Report back every line of the entries that contains "conwaylife", exactly as written.

Stored data:

□ □ □ □ □ □ □

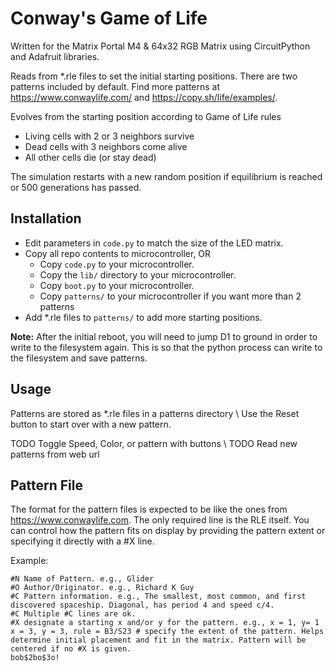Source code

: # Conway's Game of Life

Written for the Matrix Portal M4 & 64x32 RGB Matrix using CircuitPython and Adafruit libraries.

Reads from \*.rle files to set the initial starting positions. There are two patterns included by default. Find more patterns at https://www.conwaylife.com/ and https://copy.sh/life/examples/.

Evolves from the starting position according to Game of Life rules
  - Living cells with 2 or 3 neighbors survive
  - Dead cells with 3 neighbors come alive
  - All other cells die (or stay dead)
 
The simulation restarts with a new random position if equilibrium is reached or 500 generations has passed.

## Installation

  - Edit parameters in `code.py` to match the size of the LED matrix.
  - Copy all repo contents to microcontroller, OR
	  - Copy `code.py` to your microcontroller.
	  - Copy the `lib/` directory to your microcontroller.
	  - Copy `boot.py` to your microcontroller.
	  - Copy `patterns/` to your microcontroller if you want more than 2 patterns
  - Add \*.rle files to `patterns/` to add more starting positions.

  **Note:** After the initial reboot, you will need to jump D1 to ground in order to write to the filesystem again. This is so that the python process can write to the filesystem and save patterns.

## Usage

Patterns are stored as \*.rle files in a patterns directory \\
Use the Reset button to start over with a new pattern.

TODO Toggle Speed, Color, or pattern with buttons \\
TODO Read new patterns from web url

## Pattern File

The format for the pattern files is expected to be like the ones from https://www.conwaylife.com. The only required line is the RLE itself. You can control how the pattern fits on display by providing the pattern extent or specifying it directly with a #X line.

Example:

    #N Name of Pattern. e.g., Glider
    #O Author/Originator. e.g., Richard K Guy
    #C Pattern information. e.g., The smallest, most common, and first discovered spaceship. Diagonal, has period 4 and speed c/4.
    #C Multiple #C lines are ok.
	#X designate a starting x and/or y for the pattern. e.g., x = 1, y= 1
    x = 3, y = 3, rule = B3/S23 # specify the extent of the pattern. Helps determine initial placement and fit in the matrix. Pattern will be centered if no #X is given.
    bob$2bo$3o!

□ □ □ □ □ □ □

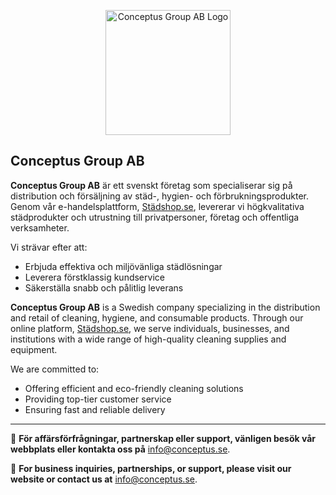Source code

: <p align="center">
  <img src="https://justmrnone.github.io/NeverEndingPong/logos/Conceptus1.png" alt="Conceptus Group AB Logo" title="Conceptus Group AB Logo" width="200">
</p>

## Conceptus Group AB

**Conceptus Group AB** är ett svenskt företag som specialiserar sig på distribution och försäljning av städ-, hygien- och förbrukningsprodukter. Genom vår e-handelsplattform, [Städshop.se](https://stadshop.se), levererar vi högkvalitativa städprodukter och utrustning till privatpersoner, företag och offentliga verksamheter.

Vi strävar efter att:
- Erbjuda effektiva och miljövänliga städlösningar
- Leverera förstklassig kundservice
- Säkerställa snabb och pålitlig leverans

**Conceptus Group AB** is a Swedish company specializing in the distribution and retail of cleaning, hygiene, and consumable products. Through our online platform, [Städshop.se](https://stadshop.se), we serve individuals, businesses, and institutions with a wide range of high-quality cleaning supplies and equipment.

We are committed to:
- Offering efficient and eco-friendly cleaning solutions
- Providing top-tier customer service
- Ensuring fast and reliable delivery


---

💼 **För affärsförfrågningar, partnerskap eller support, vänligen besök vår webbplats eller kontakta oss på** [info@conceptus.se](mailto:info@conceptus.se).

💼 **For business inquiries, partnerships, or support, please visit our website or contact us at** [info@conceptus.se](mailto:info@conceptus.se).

□ □ □ □ □ □ □

ANSWER TO THIS TASK
Reads from \*.rle files to set the initial starting positions. There are two patterns included by default. Find more patterns at https://www.conwaylife.com/ and https://copy.sh/life/examples/.
The format for the pattern files is expected to be like the ones from https://www.conwaylife.com. The only required line is the RLE itself. You can control how the pattern fits on display by providing the pattern extent or specifying it directly with a #X line.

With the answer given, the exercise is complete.